[[ TASK INPUTS open ]]

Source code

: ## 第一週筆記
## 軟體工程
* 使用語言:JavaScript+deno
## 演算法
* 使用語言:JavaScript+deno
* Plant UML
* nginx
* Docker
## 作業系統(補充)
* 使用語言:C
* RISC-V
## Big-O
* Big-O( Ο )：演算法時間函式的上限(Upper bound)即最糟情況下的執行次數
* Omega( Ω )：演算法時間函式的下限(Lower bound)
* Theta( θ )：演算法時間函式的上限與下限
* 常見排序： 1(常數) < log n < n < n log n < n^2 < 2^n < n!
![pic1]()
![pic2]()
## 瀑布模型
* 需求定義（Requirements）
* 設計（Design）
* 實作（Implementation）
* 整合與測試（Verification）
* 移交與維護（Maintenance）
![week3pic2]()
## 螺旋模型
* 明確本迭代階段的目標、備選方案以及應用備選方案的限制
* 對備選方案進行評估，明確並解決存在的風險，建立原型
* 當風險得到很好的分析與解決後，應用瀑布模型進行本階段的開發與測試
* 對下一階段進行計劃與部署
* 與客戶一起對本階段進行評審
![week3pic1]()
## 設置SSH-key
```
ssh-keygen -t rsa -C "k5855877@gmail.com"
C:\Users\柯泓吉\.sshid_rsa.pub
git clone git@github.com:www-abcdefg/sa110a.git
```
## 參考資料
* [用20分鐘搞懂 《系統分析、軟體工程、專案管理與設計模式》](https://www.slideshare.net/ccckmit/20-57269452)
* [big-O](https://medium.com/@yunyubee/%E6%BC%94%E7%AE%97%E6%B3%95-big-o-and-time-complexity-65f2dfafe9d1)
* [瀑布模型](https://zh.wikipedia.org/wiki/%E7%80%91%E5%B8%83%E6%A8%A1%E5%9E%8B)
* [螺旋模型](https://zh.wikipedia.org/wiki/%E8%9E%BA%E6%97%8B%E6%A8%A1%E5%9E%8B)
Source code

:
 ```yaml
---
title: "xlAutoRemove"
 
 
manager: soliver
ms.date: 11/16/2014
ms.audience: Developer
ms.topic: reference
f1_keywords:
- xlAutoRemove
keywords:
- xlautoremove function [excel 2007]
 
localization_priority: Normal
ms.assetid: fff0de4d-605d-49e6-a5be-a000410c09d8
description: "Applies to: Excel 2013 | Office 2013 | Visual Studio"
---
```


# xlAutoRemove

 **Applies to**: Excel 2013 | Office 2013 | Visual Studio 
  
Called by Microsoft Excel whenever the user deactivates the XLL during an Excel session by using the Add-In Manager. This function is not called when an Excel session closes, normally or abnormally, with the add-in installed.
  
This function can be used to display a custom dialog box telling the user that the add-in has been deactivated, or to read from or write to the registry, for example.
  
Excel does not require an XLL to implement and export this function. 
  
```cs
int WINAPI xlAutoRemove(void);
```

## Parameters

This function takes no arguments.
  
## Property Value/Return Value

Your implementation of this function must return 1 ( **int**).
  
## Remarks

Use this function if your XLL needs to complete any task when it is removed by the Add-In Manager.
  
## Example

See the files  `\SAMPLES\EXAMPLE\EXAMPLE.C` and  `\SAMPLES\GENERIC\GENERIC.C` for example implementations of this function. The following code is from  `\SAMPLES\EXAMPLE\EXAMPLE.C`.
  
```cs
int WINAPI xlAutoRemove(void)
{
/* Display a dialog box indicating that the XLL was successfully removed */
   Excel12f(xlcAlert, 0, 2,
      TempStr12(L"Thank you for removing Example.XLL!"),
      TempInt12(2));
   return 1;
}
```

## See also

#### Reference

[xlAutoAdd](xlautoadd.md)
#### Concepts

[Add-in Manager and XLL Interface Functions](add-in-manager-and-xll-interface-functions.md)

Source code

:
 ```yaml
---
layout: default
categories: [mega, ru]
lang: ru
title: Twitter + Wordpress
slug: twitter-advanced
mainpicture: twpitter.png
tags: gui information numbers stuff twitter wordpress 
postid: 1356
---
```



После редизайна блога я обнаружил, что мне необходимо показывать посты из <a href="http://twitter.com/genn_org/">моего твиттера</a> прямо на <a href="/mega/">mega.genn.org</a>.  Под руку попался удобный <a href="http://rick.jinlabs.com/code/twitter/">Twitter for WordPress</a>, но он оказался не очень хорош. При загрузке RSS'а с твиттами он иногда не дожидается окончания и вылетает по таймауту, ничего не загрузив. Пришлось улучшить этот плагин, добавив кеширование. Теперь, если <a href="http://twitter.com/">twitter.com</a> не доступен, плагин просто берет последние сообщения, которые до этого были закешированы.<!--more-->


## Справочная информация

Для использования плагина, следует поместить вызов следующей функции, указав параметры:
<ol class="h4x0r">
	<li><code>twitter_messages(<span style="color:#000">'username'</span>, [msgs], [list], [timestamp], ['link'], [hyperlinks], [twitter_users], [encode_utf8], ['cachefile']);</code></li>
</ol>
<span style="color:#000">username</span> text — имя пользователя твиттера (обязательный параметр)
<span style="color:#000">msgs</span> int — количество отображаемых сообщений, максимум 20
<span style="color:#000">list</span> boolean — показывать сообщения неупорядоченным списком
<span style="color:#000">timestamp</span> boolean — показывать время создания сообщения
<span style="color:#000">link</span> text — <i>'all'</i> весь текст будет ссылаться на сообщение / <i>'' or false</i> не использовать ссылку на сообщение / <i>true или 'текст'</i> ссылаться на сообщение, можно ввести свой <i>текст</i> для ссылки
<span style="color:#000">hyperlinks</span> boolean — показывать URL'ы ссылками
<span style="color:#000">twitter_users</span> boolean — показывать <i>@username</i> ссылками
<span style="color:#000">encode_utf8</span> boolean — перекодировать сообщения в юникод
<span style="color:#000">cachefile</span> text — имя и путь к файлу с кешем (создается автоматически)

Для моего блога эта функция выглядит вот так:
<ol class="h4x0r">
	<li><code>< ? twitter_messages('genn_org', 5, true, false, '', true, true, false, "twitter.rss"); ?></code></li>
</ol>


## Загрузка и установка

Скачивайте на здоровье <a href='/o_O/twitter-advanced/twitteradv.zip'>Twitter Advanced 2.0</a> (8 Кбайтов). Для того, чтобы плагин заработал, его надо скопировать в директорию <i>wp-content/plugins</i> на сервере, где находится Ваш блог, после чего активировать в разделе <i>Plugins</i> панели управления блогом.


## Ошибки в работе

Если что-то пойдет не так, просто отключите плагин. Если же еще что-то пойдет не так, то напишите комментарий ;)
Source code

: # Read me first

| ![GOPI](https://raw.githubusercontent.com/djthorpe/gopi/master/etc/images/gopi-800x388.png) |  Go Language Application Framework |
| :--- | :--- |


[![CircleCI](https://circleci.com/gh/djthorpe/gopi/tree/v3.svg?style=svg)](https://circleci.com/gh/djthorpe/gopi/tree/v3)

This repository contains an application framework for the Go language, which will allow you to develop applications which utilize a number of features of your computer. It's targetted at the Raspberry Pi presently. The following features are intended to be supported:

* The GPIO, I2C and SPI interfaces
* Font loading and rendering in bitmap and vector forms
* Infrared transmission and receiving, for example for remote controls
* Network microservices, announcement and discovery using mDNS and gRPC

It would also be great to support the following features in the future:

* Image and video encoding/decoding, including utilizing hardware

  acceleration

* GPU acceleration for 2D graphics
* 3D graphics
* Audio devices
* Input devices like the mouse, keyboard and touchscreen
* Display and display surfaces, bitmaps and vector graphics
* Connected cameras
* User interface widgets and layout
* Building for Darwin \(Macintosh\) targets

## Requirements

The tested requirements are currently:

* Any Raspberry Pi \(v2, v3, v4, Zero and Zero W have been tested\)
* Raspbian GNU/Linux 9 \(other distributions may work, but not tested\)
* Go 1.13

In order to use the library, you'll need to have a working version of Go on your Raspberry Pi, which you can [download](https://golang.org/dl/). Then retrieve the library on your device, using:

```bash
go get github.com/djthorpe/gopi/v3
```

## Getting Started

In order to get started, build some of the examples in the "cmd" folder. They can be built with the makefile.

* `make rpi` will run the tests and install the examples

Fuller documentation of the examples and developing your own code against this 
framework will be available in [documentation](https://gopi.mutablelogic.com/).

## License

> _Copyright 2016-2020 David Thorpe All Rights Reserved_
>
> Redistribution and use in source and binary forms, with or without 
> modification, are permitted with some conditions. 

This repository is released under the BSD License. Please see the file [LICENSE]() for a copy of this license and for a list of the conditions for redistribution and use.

[[ TASK INPUTS closed ]]

— PROBLEM TO WORK ON —
Write out exactly the lines above between the line with "Если что-то пойдет" and the line with "widgets and layout", inclusive, and nothing beyond them.

— TASK SOLUTION —
Если что-то пойдет не так, просто отключите плагин. Если же еще что-то пойдет не так, то напишите комментарий ;)
Source code

: # Read me first

| ![GOPI](https://raw.githubusercontent.com/djthorpe/gopi/master/etc/images/gopi-800x388.png) |  Go Language Application Framework |
| :--- | :--- |


[![CircleCI](https://circleci.com/gh/djthorpe/gopi/tree/v3.svg?style=svg)](https://circleci.com/gh/djthorpe/gopi/tree/v3)

This repository contains an application framework for the Go language, which will allow you to develop applications which utilize a number of features of your computer. It's targetted at the Raspberry Pi presently. The following features are intended to be supported:

* The GPIO, I2C and SPI interfaces
* Font loading and rendering in bitmap and vector forms
* Infrared transmission and receiving, for example for remote controls
* Network microservices, announcement and discovery using mDNS and gRPC

It would also be great to support the following features in the future:

* Image and video encoding/decoding, including utilizing hardware

  acceleration

* GPU acceleration for 2D graphics
* 3D graphics
* Audio devices
* Input devices like the mouse, keyboard and touchscreen
* Display and display surfaces, bitmaps and vector graphics
* Connected cameras
* User interface widgets and layout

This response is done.